Wirtschaft

Lieber drei Tage früher gehen, als einen zu spät

Seit 35 Jahren ist Günther Oettinger bereits in der Politik aktiv tätig. Im baden-württembergischen Landtag wie auch als Ministerpräsident des Landes sowie über die letzten Jahre als EU-Kommissar in Brüssel hat der gebürtige Stuttgarter viele wegweisende Projekte mit auf den Weg gebracht. Ende Oktober hängt das CDU-Mitglied seinen Politikerjob an den Nagel und widmet sich neuen Aufgaben. Im Gespräch mit top magazin beleuchtet der studierte Jurist unter anderem die aktuell größten Herausforderungen für Europa.


 

top: Herr Oettinger, Stand heute beenden Sie Ende Oktober Ihre Tätigkeit als EU-Kommissar in Brüssel. Werden Sie die Stadt vermissen oder reicht es nach nunmehr rund zehn Jahren?

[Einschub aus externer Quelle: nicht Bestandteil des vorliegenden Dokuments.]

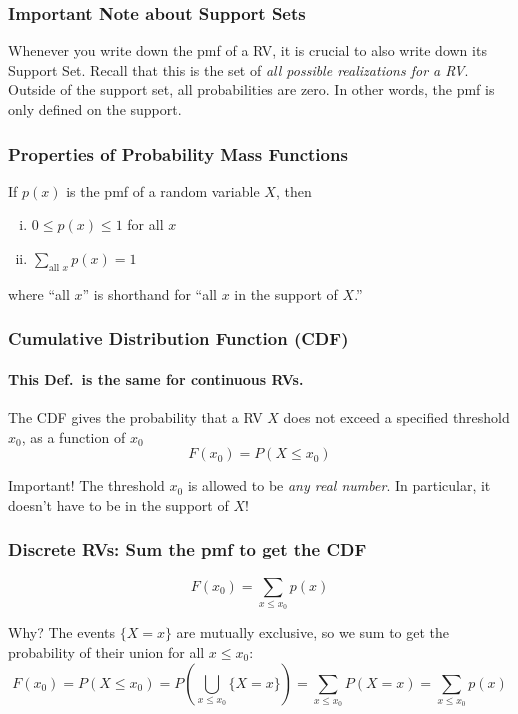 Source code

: \documentclass[handout]{beamer}
\begin{document}
\begin{frame}
\frametitle{Important Note about Support Sets}
Whenever you write down the pmf of a RV, it is \alert{crucial} to also write down its Support Set. Recall that this is the set of \alert{\emph{all possible realizations for a RV}}. Outside of the support set, all probabilities are zero. In other words, the pmf is \alert{only defined} on the support.

\end{frame}
\begin{frame}
\frametitle{Properties of Probability Mass Functions}

If $p(x)$ is the pmf of a random variable $X$, then
\begin{enumerate}[(i)]
	\item $0\leq p(x) \leq 1$ for all $x$ \vspace{1em}
	\item $\displaystyle \sum_{\mbox{all } x} p(x) = 1$
\end{enumerate}

\vspace{0.75em}
where ``all $x$'' is shorthand for ``all $x$ in the support of $X$.''

\end{frame}

\begin{frame}
\frametitle{Cumulative Distribution Function (CDF)}
\framesubtitle{This Def.\ is \alert{the same} for continuous RVs.}

The CDF gives the probability that a RV $X$ \alert{does not exceed} a specified threshold $x_0$, as a function of $x_0$
	$$F(x_0) = P(X \leq x_0)$$

\begin{alertblock}{Important!}
The threshold $x_0$ is allowed to be \emph{any real number}. In particular, it doesn't have to be in the support of $X$! 
\end{alertblock}

\end{frame}
\begin{frame}
\frametitle{Discrete RVs: Sum the pmf to get the CDF}
\begin{center}
	\alert{$$\boxed{F(x_0) = \sum_{x\leq x_0} p(x)}$$}
\end{center}

\small
 
\begin{block}{Why?}
The events $\{X = x\}$ are mutually exclusive, so we sum to get the probability of their union for all $x\leq x_0$:
	$$F(x_0) = P(X \leq x_0)=   P\left(\bigcup_{x\leq x_0}\{X = x\}\right) =   \sum_{x \leq x_0} P(X = x) =   \sum_{x \leq x_0} p(x)$$
\end{block}

\end{frame}
\end{document}
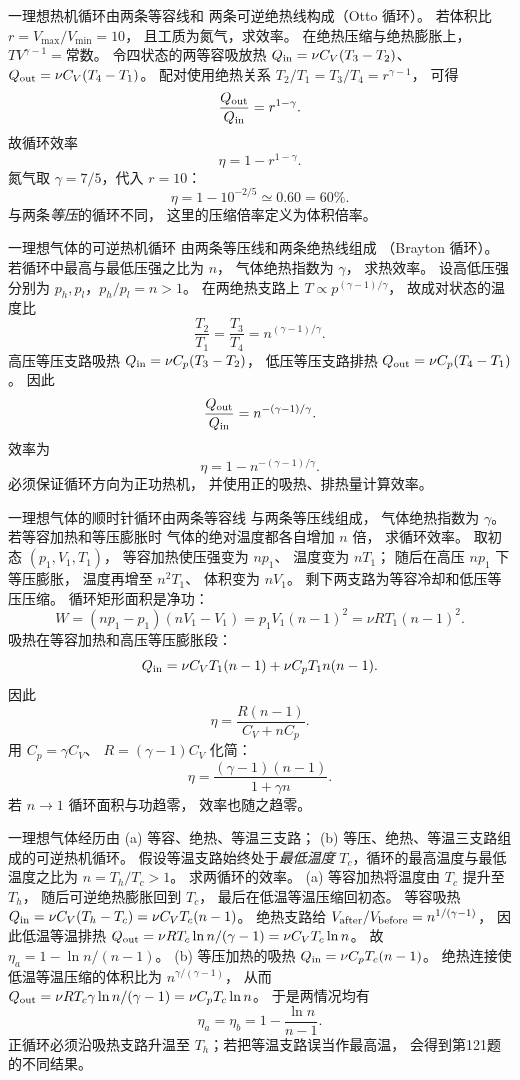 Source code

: 一理想热机循环由两条等容线和
两条可逆绝热线构成（Otto 循环）。
若体积比 $r=V_{\max}/V_{\min}=10$，
且工质为氮气，求效率。
\exsolution
在绝热压缩与绝热膨胀上，
$TV^{\gamma-1}=\text{常数}$。
令四状态的两等容吸放热
$Q_{\rm in}=\nu C_V(T_3-T_2)$、
$Q_{\rm out}=\nu C_V(T_4-T_1)$。
配对使用绝热关系
$T_2/T_1=T_3/T_4=r^{\gamma-1}$，
可得
\[
\frac{Q_{\rm out}}{Q_{\rm in}}
=r^{1-\gamma}.
\]
故循环效率
\[
\boxed{\eta=1-r^{1-\gamma}}.
\]
氮气取 $\gamma=7/5$，代入 $r=10$：
\[
\boxed{\eta=1-10^{-2/5}\simeq0.60=60\%}.
\]
\excheck 与两条\emph{等压}的循环不同，
这里的压缩倍率定义为体积倍率。

一理想气体的可逆热机循环
由两条等压线和两条绝热线组成
（Brayton 循环）。
若循环中最高与最低压强之比为 $n$，
气体绝热指数为 $\gamma$，
求热效率。
\exsolution
设高低压强分别为
$p_h,p_l$，$p_h/p_l=n>1$。
在两绝热支路上
$T\propto p^{(\gamma-1)/\gamma}$，
故成对状态的温度比
\[
\frac{T_2}{T_1}=\frac{T_3}{T_4}
=n^{(\gamma-1)/\gamma}.
\]
高压等压支路吸热
$Q_{\rm in}=\nu C_p(T_3-T_2)$，
低压等压支路排热
$Q_{\rm out}=\nu C_p(T_4-T_1)$。
因此
\[
\frac{Q_{\rm out}}{Q_{\rm in}}
=n^{-(\gamma-1)/\gamma}.
\]
效率为
\[
\boxed{\eta=1-n^{-(\gamma-1)/\gamma}}.
\]
\excheck 必须保证循环方向为正功热机，
并使用正的吸热、排热量计算效率。

一理想气体的顺时针循环由两条等容线
与两条等压线组成，
气体绝热指数为 $\gamma$。
若等容加热和等压膨胀时
气体的绝对温度都各自增加 $n$ 倍，
求循环效率。
\exsolution
取初态
$(p_1,V_1,T_1)$，
等容加热使压强变为 $np_1$、
温度变为 $nT_1$；
随后在高压 $np_1$ 下等压膨胀，
温度再增至 $n^2T_1$、
体积变为 $nV_1$。
剩下两支路为等容冷却和低压等压压缩。
循环矩形面积是净功：
\[
W=(np_1-p_1)(nV_1-V_1)
=p_1V_1(n-1)^2
=\nu RT_1(n-1)^2.
\]
吸热在等容加热和高压等压膨胀段：
\[
Q_{\rm in}=\nu C_VT_1(n-1)
+\nu C_pT_1n(n-1).
\]
因此
\[
\eta=\frac{R(n-1)}{C_V+nC_p}.
\]
用 $C_p=\gamma C_V$、
$R=(\gamma-1)C_V$ 化简：
\[
\boxed{\eta=\frac{(\gamma-1)(n-1)}
{1+\gamma n}}.
\]
\excheck 若 $n\to1$ 循环面积与功趋零，
效率也随之趋零。

一理想气体经历由
(a) 等容、绝热、等温三支路；
(b) 等压、绝热、等温三支路组成的可逆热机循环。
假设等温支路始终处于\emph{最低温度}
$T_c$，循环的最高温度与最低温度之比为
$n=T_h/T_c>1$。
求两循环的效率。
\exsolution
(a) 等容加热将温度由 $T_c$ 提升至 $T_h$，
随后可逆绝热膨胀回到 $T_c$，
最后在低温等温压缩回初态。
等容吸热
$Q_{\rm in}=\nu C_V(T_h-T_c)
=\nu C_VT_c(n-1)$。
绝热支路给
$V_{\rm after}/V_{\rm before}
=n^{1/(\gamma-1)}$，
因此低温等温排热
$Q_{\rm out}=\nu RT_c\ln n/(\gamma-1)
=\nu C_VT_c\ln n$。
故
$\eta_a=1-\ln n/(n-1)$。
(b) 等压加热的吸热
$Q_{\rm in}=\nu C_pT_c(n-1)$。
绝热连接使低温等温压缩的体积比为
$n^{\gamma/(\gamma-1)}$，
从而
$Q_{\rm out}=\nu RT_c\gamma\ln n/(\gamma-1)
=\nu C_pT_c\ln n$。
于是两情况均有
\[
\boxed{\eta_a=\eta_b=1-\frac{\ln n}{n-1}}.
\]
\excheck 正循环必须沿吸热支路升温至
$T_h$；若把等温支路误当作最高温，
会得到第121题的不同结果。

Oettinger: Ich war und bin gerne in Brüssel. Die Stadt ist multikulturell, sympathisch, ein bisschen chaotisch und vor allem sehr lebenswert. Ich werde sie sicher ein wenig vermissen, aber ich freue mich sehr auf meine neuen Aufgaben.

top: Gehört die Tätigkeit als EU-Kommissar mit zu den Höhepunkten einer Politiker-Karriere?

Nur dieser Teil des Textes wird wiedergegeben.